**Problem to solve:** Below are the entries. Transcribe exactly the lines from the one with "dialog z katechumenami" through the one with "płonącą świecę, wypowiadając", ends included, and leave out all others.

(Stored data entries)
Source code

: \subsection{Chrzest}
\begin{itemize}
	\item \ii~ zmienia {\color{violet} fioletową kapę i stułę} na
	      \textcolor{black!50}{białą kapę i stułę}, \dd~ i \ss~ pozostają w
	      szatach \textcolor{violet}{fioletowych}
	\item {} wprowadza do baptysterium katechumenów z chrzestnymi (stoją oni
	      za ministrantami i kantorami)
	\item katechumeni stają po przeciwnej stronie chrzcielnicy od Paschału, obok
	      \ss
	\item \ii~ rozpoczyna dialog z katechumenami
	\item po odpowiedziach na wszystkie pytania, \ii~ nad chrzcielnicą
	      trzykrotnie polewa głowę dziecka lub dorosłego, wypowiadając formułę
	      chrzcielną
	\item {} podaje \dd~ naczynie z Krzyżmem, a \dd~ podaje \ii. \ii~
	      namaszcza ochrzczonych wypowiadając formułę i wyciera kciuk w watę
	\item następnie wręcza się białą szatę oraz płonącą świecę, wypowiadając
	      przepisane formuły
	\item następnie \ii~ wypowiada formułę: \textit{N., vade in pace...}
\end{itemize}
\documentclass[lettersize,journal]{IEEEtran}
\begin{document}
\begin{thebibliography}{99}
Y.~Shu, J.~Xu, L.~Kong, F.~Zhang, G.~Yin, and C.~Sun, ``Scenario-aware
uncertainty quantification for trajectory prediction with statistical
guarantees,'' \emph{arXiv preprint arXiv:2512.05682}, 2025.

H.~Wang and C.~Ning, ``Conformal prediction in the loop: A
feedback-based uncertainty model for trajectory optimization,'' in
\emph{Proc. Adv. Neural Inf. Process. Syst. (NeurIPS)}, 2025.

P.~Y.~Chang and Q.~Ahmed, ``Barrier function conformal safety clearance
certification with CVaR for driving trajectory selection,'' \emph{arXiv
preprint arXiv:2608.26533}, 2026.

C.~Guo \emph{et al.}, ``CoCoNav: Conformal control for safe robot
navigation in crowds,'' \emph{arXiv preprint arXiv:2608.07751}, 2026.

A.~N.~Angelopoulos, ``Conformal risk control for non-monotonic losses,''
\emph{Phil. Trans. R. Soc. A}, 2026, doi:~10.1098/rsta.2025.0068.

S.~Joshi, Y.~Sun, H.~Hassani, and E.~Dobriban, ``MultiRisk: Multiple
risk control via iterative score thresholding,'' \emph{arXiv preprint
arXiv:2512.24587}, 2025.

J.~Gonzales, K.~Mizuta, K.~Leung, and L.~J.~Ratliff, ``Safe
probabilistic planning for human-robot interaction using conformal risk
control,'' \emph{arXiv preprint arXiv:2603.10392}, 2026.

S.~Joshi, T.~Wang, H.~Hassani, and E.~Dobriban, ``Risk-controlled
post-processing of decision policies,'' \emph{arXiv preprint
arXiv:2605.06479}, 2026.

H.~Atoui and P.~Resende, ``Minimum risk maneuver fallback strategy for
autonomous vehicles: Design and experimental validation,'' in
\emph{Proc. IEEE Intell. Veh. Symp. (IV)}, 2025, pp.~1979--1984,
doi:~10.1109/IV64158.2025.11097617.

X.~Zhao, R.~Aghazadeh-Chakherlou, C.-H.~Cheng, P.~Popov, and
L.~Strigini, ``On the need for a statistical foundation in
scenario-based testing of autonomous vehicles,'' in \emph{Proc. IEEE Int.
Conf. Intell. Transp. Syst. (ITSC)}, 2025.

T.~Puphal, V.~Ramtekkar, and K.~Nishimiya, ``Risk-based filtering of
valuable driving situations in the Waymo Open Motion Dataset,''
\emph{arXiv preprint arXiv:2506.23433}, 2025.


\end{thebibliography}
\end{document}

**Result for this task:**
	\item \ii~ rozpoczyna dialog z katechumenami
	\item po odpowiedziach na wszystkie pytania, \ii~ nad chrzcielnicą
	      trzykrotnie polewa głowę dziecka lub dorosłego, wypowiadając formułę
	      chrzcielną
	\item {} podaje \dd~ naczynie z Krzyżmem, a \dd~ podaje \ii. \ii~
	      namaszcza ochrzczonych wypowiadając formułę i wyciera kciuk w watę
	\item następnie wręcza się białą szatę oraz płonącą świecę, wypowiadając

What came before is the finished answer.